Three years on, and I found myself again considering entering Novel Slam. I knew I couldn’t go back with my first novel, and I also knew I didn’t have a second novel written yet. Yet, in standard ‘me’ fashion, I decided that didn’t matter. I’d enter, and I’d work it out in time. With 24 hours to go, I still didn’t know what novel I was going to pitch, never mind having written the pitch itself.
Then I remembered a short story I wrote about robot nannies. When I first wrote it, it felt ‘too big’ for its word count at around 1500 words, although I submitted it to the Blank Street Writer’s Anthology (available on Amazon!) in 2020. When I submitted it for one of my MA assignments in 2023, it still felt ‘too big’ though the story was now 6000 words. What if, I thought, this is my second novel?
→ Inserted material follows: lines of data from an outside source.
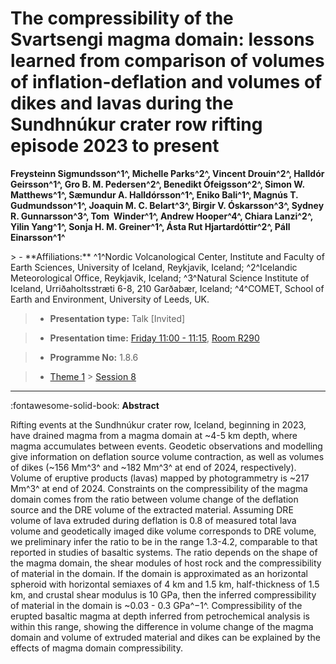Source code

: # The compressibility of the Svartsengi magma domain: lessons learned from comparison of volumes of inflation-deflation and volumes of dikes and lavas during the Sundhnúkur crater row rifting episode 2023 to present

**Freysteinn Sigmundsson^1^, Michelle Parks^2^, Vincent Drouin^2^, Halldór Geirsson^1^, Gro B. M. Pedersen^2^, Benedikt Ófeigsson^2^, Simon W. Matthews^1^, Sæmundur A. Halldórsson^1^, Eniko Bali^1^, Magnús T. Gudmundsson^1^, Joaquin M. C. Belart^3^, Birgir V. Óskarsson^3^, Sydney R. Gunnarsson^3^, Tom  Winder^1^, Andrew Hooper^4^, Chiara Lanzi^2^, Yilin Yang^1^, Sonja H. M. Greiner^1^, Ásta Rut Hjartardóttir^2^, Páll Einarsson^1^**

<!-- more -->> - **Affiliations:** ^1^Nordic Volcanological Center, Institute and Faculty of Earth Sciences, University of Iceland, Reykjavik, Iceland; ^2^Icelandic Meteorological Office, Reykjavik, Iceland; ^3^Natural Science Institute of Iceland, Urriðaholtsstræti 6-8, 210 Garðabær, Iceland; ^4^COMET, School of Earth and Environment, University of Leeds, UK. 

> - **Presentation type:** Talk [Invited]

> - **Presentation time:** [Friday 11:00 - 11:15](../sessions_comparison.md#__tabbed_4_4), [Room R290](../maps_venue.md#__tabbed_1_1)

> - **Programme No:** 1.8.6

> - [Theme 1](../theme1.md) > [Session 8](../sessions/session-1-8.md)

--- 

:fontawesome-solid-book: **Abstract**

Rifting events at the Sundhnúkur crater row, Iceland, beginning in 2023, have drained magma from a magma domain at ~4-5 km depth, where magma accumulates between events. Geodetic observations and modelling give information on deflation source volume contraction, as well as volumes of dikes (~156 Mm^3^ and ~182 Mm^3^ at end of 2024, respectively). Volume of eruptive products (lavas) mapped by photogrammetry is ~217 Mm^3^ at end of 2024. Constraints on the compressibility of the magma domain comes from the ratio between volume change of the deflation source and the DRE volume of the extracted material. Assuming DRE volume of lava extruded during deflation is 0.8 of measured total lava volume and geodetically imaged dike volume corresponds to DRE volume, we preliminary infer the ratio to be in the range 1.3-4.2, comparable to that reported in studies of basaltic systems. The ratio depends on the shape of the magma domain, the shear modules of host rock and the compressibility of material in the domain. If the domain is approximated as an horizontal spheroid with horizontal semiaxes of 4 km and 1.5 km, half-thickness of 1.5 km, and crustal shear modulus is 10 GPa, then the inferred compressibility of material in the domain is ~0.03 - 0.3 GPa^−1^. Compressibility of the erupted basaltic magma at depth inferred from petrochemical analysis is within this range, showing the difference in volume change of the magma domain and volume of extruded material and dikes can be explained by the effects of magma domain compressibility.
Of course, I am a romantic, and it felt poetic to return to a story from the same year I first entered Novel Slam.
So, I wrote the pitch, I edited down the first page to a 3 minute reading. And I entered it on the day. It was such a different experience to be in a room, surrounded by other writers all sharing their novels. The breadth of ideas and the sheer quantity of creativity was brilliant. People were warm and encouraging. There was a feeling of community and support. I was grateful that I’d decided to take a punt and be part of it. And I was stunned to make it through the first round (1 minute to pitch, title, first line) and even more stunned to find myself finishing in third place after reading my 3 minute extract from the beginning of the story.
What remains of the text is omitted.